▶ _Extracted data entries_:
╭──
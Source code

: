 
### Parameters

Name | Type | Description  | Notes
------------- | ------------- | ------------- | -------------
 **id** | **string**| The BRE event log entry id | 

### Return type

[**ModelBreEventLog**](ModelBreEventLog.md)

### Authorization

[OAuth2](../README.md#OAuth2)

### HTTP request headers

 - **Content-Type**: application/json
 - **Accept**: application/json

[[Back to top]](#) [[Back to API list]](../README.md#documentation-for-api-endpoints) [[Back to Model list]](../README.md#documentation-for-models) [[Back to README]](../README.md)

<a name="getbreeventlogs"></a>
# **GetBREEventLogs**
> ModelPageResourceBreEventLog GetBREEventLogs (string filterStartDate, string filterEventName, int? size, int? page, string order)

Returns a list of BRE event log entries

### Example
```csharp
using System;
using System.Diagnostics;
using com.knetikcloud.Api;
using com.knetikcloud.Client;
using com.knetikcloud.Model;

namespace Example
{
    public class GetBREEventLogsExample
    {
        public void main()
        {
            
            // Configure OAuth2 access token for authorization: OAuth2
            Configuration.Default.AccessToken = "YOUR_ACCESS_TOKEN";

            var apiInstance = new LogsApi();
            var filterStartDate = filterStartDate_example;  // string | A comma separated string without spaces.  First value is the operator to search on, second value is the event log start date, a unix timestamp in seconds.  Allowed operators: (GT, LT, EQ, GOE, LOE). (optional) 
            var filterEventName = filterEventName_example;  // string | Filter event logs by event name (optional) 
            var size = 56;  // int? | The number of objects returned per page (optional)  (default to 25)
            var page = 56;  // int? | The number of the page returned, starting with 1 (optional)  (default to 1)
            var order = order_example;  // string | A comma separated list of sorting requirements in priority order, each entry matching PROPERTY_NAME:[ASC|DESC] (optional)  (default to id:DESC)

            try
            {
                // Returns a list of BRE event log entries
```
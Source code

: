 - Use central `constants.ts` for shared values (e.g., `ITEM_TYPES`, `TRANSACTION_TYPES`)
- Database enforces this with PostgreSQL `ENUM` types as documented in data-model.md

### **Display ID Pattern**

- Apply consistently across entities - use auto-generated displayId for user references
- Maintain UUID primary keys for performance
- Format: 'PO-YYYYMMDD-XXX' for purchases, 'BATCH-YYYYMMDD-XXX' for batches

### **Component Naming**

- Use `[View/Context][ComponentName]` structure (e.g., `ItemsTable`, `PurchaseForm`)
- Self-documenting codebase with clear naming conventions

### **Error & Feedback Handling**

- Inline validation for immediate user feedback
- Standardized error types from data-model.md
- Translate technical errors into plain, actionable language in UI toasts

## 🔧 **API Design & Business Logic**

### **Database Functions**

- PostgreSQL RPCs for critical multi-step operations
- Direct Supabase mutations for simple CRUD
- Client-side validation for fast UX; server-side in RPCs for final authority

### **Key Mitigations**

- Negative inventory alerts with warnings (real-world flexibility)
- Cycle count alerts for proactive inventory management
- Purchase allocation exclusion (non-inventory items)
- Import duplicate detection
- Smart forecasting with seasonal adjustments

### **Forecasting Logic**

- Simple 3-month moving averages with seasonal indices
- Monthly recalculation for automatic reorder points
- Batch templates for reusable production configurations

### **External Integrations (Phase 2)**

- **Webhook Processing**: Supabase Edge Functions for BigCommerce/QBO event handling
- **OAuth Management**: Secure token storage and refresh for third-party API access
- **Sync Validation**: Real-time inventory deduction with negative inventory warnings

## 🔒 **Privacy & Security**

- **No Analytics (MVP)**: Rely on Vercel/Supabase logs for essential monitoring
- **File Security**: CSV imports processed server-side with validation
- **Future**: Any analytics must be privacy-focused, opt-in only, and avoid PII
╰──
▶ _Exercise aim_: The stretch of entries above that starts with the line containing "- Standardized error types from data-model.md" and goes on through the line containing "- **Webhook Processing**: Supabase" is to be transcribed exactly, and no other line is to be transcribed.

▶ _Solution_:
- Standardized error types from data-model.md
- Translate technical errors into plain, actionable language in UI toasts

## 🔧 **API Design & Business Logic**

### **Database Functions**

- PostgreSQL RPCs for critical multi-step operations
- Direct Supabase mutations for simple CRUD
- Client-side validation for fast UX; server-side in RPCs for final authority

### **Key Mitigations**

- Negative inventory alerts with warnings (real-world flexibility)
- Cycle count alerts for proactive inventory management
- Purchase allocation exclusion (non-inventory items)
- Import duplicate detection
- Smart forecasting with seasonal adjustments

### **Forecasting Logic**

- Simple 3-month moving averages with seasonal indices
- Monthly recalculation for automatic reorder points
- Batch templates for reusable production configurations

### **External Integrations (Phase 2)**

- **Webhook Processing**: Supabase Edge Functions for BigCommerce/QBO event handling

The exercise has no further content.